Ich höre mir gerne True Crime Podcasts an, wenn es ein ungelöster Fall ist, dann finde ich es oft frustrierend, die Beweggründe des Verbrechens nicht zu kennen. So ähnlich muss sich Anja Jonuleit gefühlt haben, als sie von der sogenannten Isdal Frau gehört hat – eine Frau, die in den 70er Jahren in Norwegen ermordet wurde und deren Identität bis heute unklar ist.
Anja Jonuleit gibt der Ermordeten einen Namen und eine Geschichte. Dabei greift sie auf tatsächliche Hinweise und Beweismaterial zurück und baut hierauf ihren Roman auf.
Erzählt wird auf zwei Zeitebenen.
In der Gegenwart entdeckt Eva in der Zeitung das Bild einer Toten, die das Spiegelbild ihrer Mutter sein könnte. Auf Nachfrage reagiert diese abweisend, doch Eva lässt die Sache keine Ruhe und sie reist nach Norwegen um Nachforschungen anzustellen.
In der Vergangenheit begleiten wir Margarete durch die 60er und 70er Jahre. Margarete führt kein glückliches Leben. Sie hat als Kind ihre Schwester und ihre Mutter verloren und die Suche nach ihrer Familie treibt sie kreuz und quer durch Europa.
Sie ist eine Protagonistin mit Ecken und Kanten, die man nicht unbedingt als sympathisch beschreiben kann aber man entwickelt Mitgefühl für sie. Sie hat ihre Wurzeln verloren und landet bei ihrer Suche immer wieder in Sackgassen. Man fiebert mit ihr mit und wünscht ihr so sehr, endlich eine Spur zu finden. Ihre Geschichte ist vollgepackt mit vielen verschiedenen Themen, seien es die Lebeborn Heime im zweiten Weltkrieg, norwegische Fremdenlegionäre oder das Leben einer Escortdame in den 70er Jahren.
Es kommt zu keiner Zeit Langeweile auf. Auch der Handlungsstrang aus Evas Sicht ist ähnlich spannend.
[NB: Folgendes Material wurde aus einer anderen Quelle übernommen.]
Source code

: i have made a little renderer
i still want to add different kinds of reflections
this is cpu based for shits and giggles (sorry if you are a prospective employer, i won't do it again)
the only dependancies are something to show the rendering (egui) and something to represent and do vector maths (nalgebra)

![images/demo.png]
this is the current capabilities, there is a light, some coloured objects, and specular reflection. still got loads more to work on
Sie versucht Margaretes letzte Tage zu rekonstruieren und der Leser bekommt noch einmal eine ganz andere Sicht auf die Geschehnisse von damals.
Im Gegensatz zum realen Fall der Isdal Frau löst „Das letzte Bild“ das Schicksal der Toten auf. Margarete, die zu Lebzeiten so hart wirkte, weckt im Tod dennoch Emotionen im Leser. Es macht traurig, welchen Preis sie für ihre Antworten bezahlen musste.
Abgerundet wird der Roman durch ein ausführliches Nachwort und Information zum wahren Kriminalfall.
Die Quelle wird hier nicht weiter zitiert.